For its relationship managers (RM), Acharya said that they provide an onboarding training program to equip them with critical knowledge and skills on Citi’s products, processes, and policies.
Notably, the bank has collaborated with the Wharton School of the University of Pennsylvania USA to provide training to its RMs through curated wealth management training programs–available online, remote/virtual, or on-campus.
Other customised experiential training interventions led to 16 different workshops, 331 sessions and 1,085 training hours for over 230 employees, Acharya said.
Building the right digital platform, naturally, is also another key factor in Citi’s enhancement of its wealth management services.
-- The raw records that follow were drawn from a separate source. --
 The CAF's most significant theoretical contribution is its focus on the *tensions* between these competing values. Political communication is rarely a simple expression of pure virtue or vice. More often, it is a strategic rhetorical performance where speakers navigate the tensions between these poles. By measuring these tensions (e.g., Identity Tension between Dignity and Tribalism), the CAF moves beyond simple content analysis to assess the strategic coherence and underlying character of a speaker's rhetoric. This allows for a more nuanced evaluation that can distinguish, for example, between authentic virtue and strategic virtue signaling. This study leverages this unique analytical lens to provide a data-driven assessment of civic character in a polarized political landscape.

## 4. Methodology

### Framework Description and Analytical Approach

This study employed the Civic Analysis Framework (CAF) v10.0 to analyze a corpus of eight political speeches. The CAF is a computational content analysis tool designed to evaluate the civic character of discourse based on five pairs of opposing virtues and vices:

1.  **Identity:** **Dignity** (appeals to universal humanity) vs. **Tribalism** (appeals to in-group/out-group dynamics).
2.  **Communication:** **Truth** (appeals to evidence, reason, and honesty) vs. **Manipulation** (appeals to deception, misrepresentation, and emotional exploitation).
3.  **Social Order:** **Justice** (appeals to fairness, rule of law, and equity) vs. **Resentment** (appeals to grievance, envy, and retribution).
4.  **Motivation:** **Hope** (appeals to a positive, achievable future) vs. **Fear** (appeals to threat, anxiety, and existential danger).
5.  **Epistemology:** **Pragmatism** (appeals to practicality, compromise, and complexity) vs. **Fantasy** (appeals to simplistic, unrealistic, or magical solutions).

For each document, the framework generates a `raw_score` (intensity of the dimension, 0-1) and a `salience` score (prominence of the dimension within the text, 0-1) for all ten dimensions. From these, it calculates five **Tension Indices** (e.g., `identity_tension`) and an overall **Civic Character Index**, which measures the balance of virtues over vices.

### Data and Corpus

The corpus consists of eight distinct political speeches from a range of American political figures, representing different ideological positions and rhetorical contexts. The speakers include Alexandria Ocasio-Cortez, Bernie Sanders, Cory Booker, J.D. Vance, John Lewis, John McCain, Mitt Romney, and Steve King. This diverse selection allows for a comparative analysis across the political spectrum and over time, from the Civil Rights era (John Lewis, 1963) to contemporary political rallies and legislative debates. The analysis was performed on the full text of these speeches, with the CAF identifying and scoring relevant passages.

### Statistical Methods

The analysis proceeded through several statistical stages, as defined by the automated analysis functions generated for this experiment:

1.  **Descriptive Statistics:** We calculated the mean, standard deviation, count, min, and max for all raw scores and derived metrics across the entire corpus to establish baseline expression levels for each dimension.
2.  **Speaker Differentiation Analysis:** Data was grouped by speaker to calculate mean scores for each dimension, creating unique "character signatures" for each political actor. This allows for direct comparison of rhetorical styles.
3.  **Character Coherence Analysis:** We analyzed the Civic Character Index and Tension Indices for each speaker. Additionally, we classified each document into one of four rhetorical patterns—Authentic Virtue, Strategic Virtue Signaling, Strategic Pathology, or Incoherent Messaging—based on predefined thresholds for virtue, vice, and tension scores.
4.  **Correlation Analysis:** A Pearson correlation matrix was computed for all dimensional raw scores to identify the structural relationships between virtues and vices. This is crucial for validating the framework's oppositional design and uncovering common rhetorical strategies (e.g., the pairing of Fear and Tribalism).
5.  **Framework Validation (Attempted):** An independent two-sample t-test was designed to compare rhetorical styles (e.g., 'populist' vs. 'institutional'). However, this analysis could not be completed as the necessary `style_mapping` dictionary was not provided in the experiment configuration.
Just last year, the bank announced that it was creating Citi Global Wealth. Intended to be a single, integrated platform serving clients across the wealth continuum, from the affluent segment to ultra-high net worth clients, Citi Global Wealth will reportedly allow our retail clients to access more products, research, and content, and leverage the wealth continuum.
All this builds up to Citi’s ultimate proposition: a wealth management ecosystem that is customer-centric, with mobile engagement and client obsession as the two main thrusts that powers this banking experience.
“At Citibank, we work to transform banking by building an ecosystem of strong digital tools such as our Total Wealth Advisor paired with insightful face-to-face wealth advisory that resonates with clients,” Acharya said, adding that on their wealth management platform, they aim to understand clients’ needs and finding the right portfolio solutions for them before entrusting them to the right advisor.
“We assign them a team of experts, Wharton-trained wealth advisors, led by an experienced Relationship Manager, who can provide clients with more comprehensive advice on their portfolio, FX rates, fixed-income investments, and insurance,” she explained.
“Mobile engagement and client obsession are our bank’s two main thrusts in powering a client-centric experience. This is reflected in the initiation of more proactive digitally-led client engagement for wealth management this year.
When asked regarding ongoing volatilities to global markets following discord in Europe and the persisting pandemic, Acharya noted that protection and growth are key to current-day–and future–wealth management services.
“It is human nature to want to pursue wealth augmentation while downplaying the risk of future financial erosion or loss. That is why securing and increasing the value of one’s investments must go hand-in-hand,” Acharya said.
Acharya considers both aspects as critical components of financial planning. “In other words, when it comes to managing one’s wealth, protection and growth should be viewed together,” she said.